Despite this reiterated opposition of the petitioner to the declaration of a mistrial, the court then said, ‘ ‘ All right, under the circumstances I hereby order a mistrial and I hereby order this matter placed on the calendar for a retrial. ’ ’
It is always unfortunate when a trial is aborted and the People are deprived of their right to have the issues determined on the merits—particularly in a case like this where the District Attorney neither sought nor moved for a mistrial—but the “fact that the adherence to the constitutional provision in a particular case may frustrate the rights of the People to a conviction is immaterial ” (Matter of Nolan v.

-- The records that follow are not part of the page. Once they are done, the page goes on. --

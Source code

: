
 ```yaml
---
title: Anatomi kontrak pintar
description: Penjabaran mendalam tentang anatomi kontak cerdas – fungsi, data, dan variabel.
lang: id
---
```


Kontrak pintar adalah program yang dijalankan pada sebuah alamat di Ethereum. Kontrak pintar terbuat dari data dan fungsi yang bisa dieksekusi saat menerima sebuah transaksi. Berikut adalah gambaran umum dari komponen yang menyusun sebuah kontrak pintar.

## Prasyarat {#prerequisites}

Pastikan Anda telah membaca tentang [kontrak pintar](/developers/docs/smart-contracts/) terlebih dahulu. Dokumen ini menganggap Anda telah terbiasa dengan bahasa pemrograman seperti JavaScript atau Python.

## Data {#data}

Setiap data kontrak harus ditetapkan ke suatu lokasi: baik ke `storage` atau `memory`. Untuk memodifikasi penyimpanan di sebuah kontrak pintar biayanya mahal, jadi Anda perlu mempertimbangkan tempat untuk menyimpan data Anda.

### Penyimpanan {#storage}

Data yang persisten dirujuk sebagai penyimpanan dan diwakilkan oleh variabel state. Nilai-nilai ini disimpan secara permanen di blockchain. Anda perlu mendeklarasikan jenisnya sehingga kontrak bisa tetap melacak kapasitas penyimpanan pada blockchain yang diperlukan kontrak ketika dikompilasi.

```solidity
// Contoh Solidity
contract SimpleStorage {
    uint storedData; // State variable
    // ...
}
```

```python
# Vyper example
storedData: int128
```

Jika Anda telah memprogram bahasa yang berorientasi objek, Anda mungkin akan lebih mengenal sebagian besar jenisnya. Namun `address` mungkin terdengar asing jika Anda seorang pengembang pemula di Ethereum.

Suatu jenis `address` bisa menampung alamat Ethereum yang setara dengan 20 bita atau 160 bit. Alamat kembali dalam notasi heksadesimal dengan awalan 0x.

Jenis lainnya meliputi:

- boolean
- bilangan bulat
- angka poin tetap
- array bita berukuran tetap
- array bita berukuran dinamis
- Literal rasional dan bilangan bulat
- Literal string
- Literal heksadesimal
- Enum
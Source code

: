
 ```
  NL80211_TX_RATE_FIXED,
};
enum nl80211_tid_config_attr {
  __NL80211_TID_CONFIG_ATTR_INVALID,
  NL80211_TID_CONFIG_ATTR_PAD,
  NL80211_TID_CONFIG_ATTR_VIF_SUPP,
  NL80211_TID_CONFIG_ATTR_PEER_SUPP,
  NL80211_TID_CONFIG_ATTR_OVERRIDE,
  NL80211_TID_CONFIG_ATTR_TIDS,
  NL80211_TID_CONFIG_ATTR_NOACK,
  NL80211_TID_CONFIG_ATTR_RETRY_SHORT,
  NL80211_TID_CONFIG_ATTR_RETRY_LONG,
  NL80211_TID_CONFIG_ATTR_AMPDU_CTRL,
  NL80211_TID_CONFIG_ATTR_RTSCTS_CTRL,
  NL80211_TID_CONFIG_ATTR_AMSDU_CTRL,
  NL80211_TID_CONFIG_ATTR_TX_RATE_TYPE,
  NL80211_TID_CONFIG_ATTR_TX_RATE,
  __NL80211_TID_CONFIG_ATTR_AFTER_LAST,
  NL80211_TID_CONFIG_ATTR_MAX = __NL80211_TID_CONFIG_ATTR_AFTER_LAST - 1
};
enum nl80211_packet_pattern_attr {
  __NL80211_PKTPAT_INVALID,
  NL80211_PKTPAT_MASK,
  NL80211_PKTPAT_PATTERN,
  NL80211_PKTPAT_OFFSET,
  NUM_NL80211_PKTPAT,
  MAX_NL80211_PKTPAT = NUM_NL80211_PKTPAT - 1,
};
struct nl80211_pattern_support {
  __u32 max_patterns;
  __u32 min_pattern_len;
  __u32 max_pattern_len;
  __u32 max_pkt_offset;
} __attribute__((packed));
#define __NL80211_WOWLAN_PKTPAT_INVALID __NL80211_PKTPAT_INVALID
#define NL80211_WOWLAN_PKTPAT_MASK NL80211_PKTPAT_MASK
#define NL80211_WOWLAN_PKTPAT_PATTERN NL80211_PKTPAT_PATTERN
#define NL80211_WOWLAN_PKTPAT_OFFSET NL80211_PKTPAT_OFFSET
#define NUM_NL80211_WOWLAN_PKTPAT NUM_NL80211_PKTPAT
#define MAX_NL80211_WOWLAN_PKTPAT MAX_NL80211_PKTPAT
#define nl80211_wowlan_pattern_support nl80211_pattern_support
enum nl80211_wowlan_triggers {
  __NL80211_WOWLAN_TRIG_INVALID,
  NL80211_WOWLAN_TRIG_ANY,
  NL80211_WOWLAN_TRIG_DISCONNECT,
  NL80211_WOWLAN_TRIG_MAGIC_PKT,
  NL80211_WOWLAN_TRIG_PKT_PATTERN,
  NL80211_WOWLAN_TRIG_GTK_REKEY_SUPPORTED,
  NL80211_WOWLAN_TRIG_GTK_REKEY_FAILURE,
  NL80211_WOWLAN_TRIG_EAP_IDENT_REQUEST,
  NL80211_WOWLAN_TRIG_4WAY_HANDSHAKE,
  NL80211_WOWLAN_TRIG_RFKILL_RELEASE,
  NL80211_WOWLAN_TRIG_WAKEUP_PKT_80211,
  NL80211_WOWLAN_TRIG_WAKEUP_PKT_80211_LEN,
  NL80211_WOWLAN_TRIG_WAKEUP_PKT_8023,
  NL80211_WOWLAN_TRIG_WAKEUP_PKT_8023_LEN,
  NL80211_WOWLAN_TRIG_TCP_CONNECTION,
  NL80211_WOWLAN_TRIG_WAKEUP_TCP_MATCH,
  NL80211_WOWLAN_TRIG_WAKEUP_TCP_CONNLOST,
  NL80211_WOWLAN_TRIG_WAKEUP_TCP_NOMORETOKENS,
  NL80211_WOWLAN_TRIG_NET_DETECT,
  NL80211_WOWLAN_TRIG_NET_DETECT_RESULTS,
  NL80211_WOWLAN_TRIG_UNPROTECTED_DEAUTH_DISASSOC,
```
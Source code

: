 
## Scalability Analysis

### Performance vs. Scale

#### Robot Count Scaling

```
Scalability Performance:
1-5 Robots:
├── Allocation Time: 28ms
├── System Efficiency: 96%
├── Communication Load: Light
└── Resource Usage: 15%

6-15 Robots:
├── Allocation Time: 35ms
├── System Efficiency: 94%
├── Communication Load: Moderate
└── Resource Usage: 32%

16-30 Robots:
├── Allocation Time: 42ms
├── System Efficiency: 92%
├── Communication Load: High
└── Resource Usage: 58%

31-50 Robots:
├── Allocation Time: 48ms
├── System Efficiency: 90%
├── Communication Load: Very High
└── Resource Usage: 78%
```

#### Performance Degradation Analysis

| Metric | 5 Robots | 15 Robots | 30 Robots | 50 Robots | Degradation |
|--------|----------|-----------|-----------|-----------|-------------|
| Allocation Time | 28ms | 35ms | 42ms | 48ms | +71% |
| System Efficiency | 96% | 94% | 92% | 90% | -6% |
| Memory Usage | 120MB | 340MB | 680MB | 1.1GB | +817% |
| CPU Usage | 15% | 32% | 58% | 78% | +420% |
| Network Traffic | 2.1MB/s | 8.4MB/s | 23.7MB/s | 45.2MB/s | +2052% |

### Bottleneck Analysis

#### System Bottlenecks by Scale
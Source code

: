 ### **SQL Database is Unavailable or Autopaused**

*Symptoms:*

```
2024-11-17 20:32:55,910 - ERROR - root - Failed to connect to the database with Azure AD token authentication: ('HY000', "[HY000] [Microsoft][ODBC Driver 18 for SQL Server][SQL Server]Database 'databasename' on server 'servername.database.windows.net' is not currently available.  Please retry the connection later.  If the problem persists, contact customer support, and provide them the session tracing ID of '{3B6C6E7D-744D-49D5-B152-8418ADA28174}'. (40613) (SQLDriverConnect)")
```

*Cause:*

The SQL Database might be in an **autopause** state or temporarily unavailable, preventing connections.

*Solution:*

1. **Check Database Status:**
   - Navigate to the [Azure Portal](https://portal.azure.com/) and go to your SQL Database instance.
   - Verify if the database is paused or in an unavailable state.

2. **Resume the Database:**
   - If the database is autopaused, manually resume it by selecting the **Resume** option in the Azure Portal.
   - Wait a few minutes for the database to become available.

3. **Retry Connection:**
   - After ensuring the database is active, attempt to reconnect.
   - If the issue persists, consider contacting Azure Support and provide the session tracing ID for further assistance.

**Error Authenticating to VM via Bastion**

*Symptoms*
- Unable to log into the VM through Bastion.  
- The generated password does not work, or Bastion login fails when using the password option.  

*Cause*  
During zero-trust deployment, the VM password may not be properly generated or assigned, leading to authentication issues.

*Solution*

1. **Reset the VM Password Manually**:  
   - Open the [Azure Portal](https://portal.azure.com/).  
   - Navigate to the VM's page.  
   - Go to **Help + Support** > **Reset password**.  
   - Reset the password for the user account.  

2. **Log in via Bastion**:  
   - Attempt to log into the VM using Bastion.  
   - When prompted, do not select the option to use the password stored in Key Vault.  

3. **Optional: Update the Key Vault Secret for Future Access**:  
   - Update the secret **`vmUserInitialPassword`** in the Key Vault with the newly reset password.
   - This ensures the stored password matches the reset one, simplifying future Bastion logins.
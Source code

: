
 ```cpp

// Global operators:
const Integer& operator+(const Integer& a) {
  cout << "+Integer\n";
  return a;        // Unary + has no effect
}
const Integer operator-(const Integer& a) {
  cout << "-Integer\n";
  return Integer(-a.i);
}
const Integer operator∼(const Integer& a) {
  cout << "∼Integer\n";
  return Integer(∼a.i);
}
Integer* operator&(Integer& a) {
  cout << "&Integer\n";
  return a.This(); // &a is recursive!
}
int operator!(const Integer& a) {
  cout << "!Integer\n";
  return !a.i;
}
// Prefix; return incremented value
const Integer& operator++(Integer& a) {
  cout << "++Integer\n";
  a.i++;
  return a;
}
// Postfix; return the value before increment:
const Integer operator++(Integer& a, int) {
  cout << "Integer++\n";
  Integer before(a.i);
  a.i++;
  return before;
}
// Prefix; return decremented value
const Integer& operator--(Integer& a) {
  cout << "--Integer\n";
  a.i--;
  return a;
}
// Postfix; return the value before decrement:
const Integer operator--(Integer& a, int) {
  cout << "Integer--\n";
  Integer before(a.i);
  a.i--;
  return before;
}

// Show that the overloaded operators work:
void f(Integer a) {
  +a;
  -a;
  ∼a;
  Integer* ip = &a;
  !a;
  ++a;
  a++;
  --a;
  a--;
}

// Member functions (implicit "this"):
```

Court of Gen. Sessions, 15 A D 2d 78, 84, supra), for the constitutional rights of a defendant may not be whittled away by fine spun distinctions in an effort to save what a Trial Judge has done.
Not to be placed in double jeopardy is not a matter of grace but of right. In this case to permit the State to retry the petitioner would be debasing and defiling the very provisions of our Federal and State Constitutions, which concern themselves with protecting the individual in his basic human right not to be harassed, or perhaps even impoverished, by successive prosecutions for the same offense (People v. Ercole, 4 N Y 2d 617, 621) and, as Mr. Justice Harlax noted in United States v. Jorn (400 U. S. 470, 483, supra):
" Reprosecution after a mistrial has unnecessarily been declared by the trial court obviously subjects the defendant to the same personal strain and insecurity regardless of the motivation underlying the trial judge’s action.”
The cases relied upon in the dissenting opinion do not compel a different result. Here, the claimed manifest necessity used to justify aborting the trial was that an incident in which the Trial Judge played no direct part could, in some conceivable way, affect his judgment. An analysis of the cases and texts cited *22in the dissent does not support the proposition that there was such manifest necessity in this case. In Wade v. Hunter (336 U. S. 684, supra), which involved a general court-martial in wartime, the tactical situation of the rapidly advancing Third Army required the presence of the court-martial officers at their military functions.
The textual analyses in American Jurisprudence and Corpus Juris Secundum involve objective examples of necessity, such as the illness or incapacity of the Judge, of a juror, or of the defendant, or instances of tampering with jurors, actual bias of a juror, fraud or perjury on the part of a juror, or the formulation by a juror of a preconceived opinion as to the merits of the case. No such instances of factual necessity requiring a mistrial are present here. In State v. Romeo (43 N. J. 188) the necessity requiring the declaration of. a mistrial was the actual bias of a juror.
In State v. Puckett (92 Ariz. 407) manifest necessity was present, as the Trial Judge felt he had been so affected by a newspaper article “ that he couldn’t give the fair and impartial consideration which would be required of him sitting as the trier of fact as well as the law ” (p. 140).
The case of State v. Slorah (118 Me. 203) does no more than state the rule that the introduction of evidence or the exposure of the jurors to matters likely to affect their ability to render an impartial verdict is cause for a mistrial. The Maine courts have interpreted the rule to require ‘ ‘ more than a theoretical danger of prejudice” (State v. Warner, 237 A. 2d 150, 164 [Me.]). Here, however, there is not even such a theoretical danger. In cases such as Slorah (supra) the Trial Judge must determine necessity by examining the probability of juror bias. In this nonjury ease we are not concerned with such probabilities, but only with whether there was in fact actual bias. The Trial Justice here made no assertion that he was in fact biased or prejudiced in any way.
Under the circumstances, we refuse to erode the simple common-law maxim, later given expression in both our Federal and State Constitutions, nemo debet bis puniri pro uno delicto (no man ought to be punished twice for one offense). We therefore grant the petitioner’s application for a judgment prohibiting the respondents from retrying him on Indictment No. 8-71 or upon any other indictment based upon the same facts.